### Information shown
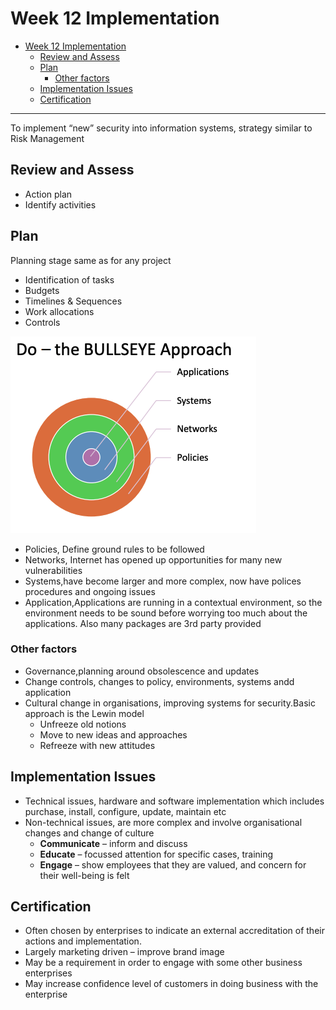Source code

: # Week 12 Implementation

- [Week 12 Implementation](#week-12-implementation)
  - [Review and Assess](#review-and-assess)
  - [Plan](#plan)
    - [Other factors](#other-factors)
  - [Implementation Issues](#implementation-issues)
  - [Certification](#certification)

---

To implement “new” security into information
systems, strategy similar to Risk Management

## Review and Assess

- Action plan
- Identify activities

## Plan

Planning stage same as for any project

- Identification of tasks
- Budgets
- Timelines & Sequences
- Work allocations
- Controls

![bullseye-approach](images/bullseye-approach.png)

- Policies, Define ground rules to be followed
- Networks, Internet has opened up opportunities for many new vulnerabilities
- Systems,have become larger and more complex, now have polices procedures and ongoing issues
- Application,Applications are running in a contextual environment, so the environment needs to be sound before worrying too much about the applications. Also many packages are 3rd party provided

### Other factors

- Governance,planning around obsolescence and updates
- Change controls, changes to policy, environments, systems andd application
- Cultural change in organisations, improving systems for security.Basic approach is the Lewin model
  - Unfreeze old notions
  - Move to new ideas and approaches
  - Refreeze with new attitudes

## Implementation Issues

- Technical issues, hardware and software implementation which includes purchase, install, configure, update, maintain etc
- Non-technical issues, are more complex and involve organisational changes and change of culture
  - **Communicate** – inform and discuss
  - **Educate** – focussed attention for specific cases, training
  - **Engage** – show employees that they are valued, and concern for their well-being is felt

## Certification

- Often chosen by enterprises to indicate an
  external accreditation of their actions and
  implementation.
- Largely marketing driven – improve brand image
- May be a requirement in order to engage with some
  other business enterprises
- May increase confidence level of customers in doing
  business with the enterprise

### The problem
It would help to have the listing above repeated exactly, with all images removed.

### Result below
Source code

: # Week 12 Implementation

- [Week 12 Implementation](#week-12-implementation)
  - [Review and Assess](#review-and-assess)
  - [Plan](#plan)
    - [Other factors](#other-factors)
  - [Implementation Issues](#implementation-issues)
  - [Certification](#certification)

---

To implement “new” security into information
systems, strategy similar to Risk Management

## Review and Assess

- Action plan
- Identify activities

## Plan

Planning stage same as for any project

- Identification of tasks
- Budgets
- Timelines & Sequences
- Work allocations
- Controls

![bullseye-approach](images/bullseye-approach.png)

- Policies, Define ground rules to be followed
- Networks, Internet has opened up opportunities for many new vulnerabilities
- Systems,have become larger and more complex, now have polices procedures and ongoing issues
- Application,Applications are running in a contextual environment, so the environment needs to be sound before worrying too much about the applications. Also many packages are 3rd party provided

### Other factors

- Governance,planning around obsolescence and updates
- Change controls, changes to policy, environments, systems andd application
- Cultural change in organisations, improving systems for security.Basic approach is the Lewin model
  - Unfreeze old notions
  - Move to new ideas and approaches
  - Refreeze with new attitudes

## Implementation Issues

- Technical issues, hardware and software implementation which includes purchase, install, configure, update, maintain etc
- Non-technical issues, are more complex and involve organisational changes and change of culture
  - **Communicate** – inform and discuss
  - **Educate** – focussed attention for specific cases, training
  - **Engage** – show employees that they are valued, and concern for their well-being is felt

## Certification

- Often chosen by enterprises to indicate an
  external accreditation of their actions and
  implementation.
- Largely marketing driven – improve brand image
- May be a requirement in order to engage with some
  other business enterprises
- May increase confidence level of customers in doing
  business with the enterprise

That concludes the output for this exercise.